The mechanical response of the dam to variations in external variables exhibits reversible behaviour as long as the materials remain in the elastic zone. However, plasticization of materials, rheological changes, expansive chemical reactions, or degradation due to external factors impose irreversible deformations. Identification and definition of these trends are key to dam safety.
Traditional tools for trend detection in time series, such as dam monitoring data, are based on univariate analysis. A large number of scientific references on this topic can be found applied to various fields [
1,
2,
3].
These methods, as univariate, do not consider possible trends in loads as the temperature increases or the water levels decrease due to global climate change. Therefore, the trends of the behavioural variables of a dam defined by such univariate models may be influenced by the trends that the causal variables may exhibit and, consequently, may not adequately reflect the irreversible variations in its structural response mode, leading to a misinterpretation of the structural health of the dam.
Therefore, it is necessary to identify irreversible variations in the dam response (trends) using models that consider both behavioural variables and loads.
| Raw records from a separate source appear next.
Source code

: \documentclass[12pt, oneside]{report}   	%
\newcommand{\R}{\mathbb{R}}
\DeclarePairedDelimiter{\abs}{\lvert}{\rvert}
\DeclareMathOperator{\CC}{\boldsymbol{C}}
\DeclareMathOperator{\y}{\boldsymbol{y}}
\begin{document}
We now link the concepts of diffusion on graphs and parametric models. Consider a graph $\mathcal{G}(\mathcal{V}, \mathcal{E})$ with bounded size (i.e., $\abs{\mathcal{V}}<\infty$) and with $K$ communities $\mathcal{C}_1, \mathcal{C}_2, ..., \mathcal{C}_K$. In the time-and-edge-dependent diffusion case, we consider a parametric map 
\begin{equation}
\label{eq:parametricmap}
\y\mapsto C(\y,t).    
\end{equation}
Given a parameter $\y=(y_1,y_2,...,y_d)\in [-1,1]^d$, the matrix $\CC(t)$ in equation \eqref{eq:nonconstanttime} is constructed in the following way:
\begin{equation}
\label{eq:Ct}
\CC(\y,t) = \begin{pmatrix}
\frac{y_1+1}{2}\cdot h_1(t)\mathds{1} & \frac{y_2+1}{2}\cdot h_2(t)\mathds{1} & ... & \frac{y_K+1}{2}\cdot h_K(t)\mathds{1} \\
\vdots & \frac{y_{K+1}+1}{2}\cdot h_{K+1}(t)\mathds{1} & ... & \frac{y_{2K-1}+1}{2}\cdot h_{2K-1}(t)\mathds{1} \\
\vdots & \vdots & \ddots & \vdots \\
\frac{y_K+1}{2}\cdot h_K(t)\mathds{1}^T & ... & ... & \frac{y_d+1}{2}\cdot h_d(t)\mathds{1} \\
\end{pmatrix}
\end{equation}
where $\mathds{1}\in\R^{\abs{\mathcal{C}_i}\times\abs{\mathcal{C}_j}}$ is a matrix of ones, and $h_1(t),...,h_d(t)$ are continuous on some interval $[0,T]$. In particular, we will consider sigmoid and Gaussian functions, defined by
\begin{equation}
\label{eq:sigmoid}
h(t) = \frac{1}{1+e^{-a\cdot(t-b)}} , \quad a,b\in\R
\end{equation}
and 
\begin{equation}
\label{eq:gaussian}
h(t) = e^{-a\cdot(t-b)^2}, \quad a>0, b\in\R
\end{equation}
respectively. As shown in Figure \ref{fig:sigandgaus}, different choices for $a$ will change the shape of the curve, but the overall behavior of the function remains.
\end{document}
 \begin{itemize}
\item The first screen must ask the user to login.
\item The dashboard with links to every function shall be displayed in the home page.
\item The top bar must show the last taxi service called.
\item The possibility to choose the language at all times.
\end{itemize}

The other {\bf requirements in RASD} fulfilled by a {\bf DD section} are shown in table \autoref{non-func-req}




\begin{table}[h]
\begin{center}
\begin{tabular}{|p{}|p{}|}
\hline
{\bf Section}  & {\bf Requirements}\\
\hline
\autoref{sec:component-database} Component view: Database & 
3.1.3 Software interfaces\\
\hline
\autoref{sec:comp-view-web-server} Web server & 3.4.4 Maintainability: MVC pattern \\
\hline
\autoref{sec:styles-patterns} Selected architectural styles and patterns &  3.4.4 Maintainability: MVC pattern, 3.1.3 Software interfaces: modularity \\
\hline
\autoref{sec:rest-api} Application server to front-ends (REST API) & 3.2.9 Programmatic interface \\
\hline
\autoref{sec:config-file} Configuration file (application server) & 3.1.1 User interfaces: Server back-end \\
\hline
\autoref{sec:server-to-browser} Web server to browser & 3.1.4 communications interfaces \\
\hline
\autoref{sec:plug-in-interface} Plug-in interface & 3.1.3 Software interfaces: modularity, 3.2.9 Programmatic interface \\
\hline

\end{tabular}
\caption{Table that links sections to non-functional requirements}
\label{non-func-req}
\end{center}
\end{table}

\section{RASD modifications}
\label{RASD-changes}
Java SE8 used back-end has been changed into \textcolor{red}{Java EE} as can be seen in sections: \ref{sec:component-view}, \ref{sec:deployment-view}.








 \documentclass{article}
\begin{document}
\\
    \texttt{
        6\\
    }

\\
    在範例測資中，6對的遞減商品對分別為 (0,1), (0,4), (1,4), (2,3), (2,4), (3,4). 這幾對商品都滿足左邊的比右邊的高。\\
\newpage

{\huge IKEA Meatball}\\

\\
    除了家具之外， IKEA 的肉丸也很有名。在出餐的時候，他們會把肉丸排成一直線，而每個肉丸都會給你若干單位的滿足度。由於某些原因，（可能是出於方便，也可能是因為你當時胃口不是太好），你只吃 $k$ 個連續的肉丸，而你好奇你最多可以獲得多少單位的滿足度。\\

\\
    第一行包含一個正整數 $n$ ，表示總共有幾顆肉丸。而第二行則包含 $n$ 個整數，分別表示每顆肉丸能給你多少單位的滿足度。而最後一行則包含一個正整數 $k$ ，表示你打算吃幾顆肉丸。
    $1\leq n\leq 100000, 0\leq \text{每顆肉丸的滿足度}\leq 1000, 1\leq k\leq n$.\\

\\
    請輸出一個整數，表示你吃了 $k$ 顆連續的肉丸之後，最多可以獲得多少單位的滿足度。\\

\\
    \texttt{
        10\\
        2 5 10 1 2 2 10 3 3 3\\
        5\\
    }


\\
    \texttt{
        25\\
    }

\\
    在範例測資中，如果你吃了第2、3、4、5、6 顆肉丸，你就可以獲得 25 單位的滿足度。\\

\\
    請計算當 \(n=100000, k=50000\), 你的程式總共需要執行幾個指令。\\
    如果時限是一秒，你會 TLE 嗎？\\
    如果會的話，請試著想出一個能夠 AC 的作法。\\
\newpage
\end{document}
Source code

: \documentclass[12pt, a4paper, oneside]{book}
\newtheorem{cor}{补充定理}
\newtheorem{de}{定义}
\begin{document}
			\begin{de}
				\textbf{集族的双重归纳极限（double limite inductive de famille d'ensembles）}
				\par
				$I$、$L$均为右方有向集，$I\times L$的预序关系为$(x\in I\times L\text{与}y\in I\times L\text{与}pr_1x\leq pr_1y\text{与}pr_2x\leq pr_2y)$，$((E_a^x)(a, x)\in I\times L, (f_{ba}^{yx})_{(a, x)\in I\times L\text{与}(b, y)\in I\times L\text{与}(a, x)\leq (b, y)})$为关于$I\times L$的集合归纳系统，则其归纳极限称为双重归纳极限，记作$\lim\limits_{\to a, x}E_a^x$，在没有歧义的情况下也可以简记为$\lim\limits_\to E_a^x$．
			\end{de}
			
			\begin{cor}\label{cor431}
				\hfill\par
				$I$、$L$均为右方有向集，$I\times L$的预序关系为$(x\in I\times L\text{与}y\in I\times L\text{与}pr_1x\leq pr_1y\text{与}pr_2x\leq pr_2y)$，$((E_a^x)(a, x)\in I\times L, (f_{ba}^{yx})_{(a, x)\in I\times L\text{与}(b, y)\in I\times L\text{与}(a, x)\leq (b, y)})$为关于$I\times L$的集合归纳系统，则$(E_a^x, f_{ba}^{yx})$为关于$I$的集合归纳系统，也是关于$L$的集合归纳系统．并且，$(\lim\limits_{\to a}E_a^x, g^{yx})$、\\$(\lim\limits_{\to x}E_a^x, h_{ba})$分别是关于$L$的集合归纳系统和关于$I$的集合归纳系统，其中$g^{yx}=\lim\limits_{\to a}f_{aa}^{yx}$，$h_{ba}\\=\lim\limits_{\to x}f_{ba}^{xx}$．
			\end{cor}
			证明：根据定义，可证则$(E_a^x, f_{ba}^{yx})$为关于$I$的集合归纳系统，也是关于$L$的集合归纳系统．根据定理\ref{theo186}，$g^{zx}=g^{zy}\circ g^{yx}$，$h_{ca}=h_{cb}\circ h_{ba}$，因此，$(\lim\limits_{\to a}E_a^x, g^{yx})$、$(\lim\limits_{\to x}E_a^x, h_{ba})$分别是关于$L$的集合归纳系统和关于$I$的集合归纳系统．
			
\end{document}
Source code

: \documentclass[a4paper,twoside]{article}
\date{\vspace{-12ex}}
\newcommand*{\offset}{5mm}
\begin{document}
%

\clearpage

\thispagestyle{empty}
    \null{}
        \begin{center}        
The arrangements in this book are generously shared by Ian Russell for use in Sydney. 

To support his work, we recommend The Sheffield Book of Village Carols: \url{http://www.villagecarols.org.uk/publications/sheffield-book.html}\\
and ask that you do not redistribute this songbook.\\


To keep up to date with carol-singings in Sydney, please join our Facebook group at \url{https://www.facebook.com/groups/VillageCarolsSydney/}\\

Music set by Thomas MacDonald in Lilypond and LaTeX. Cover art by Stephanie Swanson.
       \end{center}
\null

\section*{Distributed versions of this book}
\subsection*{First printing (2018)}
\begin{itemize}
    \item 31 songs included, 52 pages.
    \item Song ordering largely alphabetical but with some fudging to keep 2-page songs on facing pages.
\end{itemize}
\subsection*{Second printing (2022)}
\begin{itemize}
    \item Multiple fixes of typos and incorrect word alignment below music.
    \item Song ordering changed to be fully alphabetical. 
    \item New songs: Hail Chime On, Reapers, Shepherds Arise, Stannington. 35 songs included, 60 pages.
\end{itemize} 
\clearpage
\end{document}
The most common models that relate causal and behavioural variables in current practice for dam safety monitoring are statistical models such as HST, HTT, variants thereof, or other types of multiple linear regression [
4,
5].
Numerical models, because of the significant heterogeneity of materials and complexity of the physical processes governing the dam’s response to external solicitations, as well as their high computational cost, are less widely used in monitoring instrumentation data.
The use of artificial intelligence (AI) models applied to dam safety has proliferated in recent times. Numerous scientific references related to the use of ML, DL, or hybrid models with other types of models such as statistical, time series, or physics-based numerical models can be found [
6,
7,
8,
9,
10,
11,
12]. Machine Learning models have shown good performance in monitoring data prediction and are more accessible to interpretation than DL models. However, despite the fact that these types of models generally provide better accuracy in predictions than any of the former, the practical application of such models is currently far from commonplace. This may be due to their label as black-box models.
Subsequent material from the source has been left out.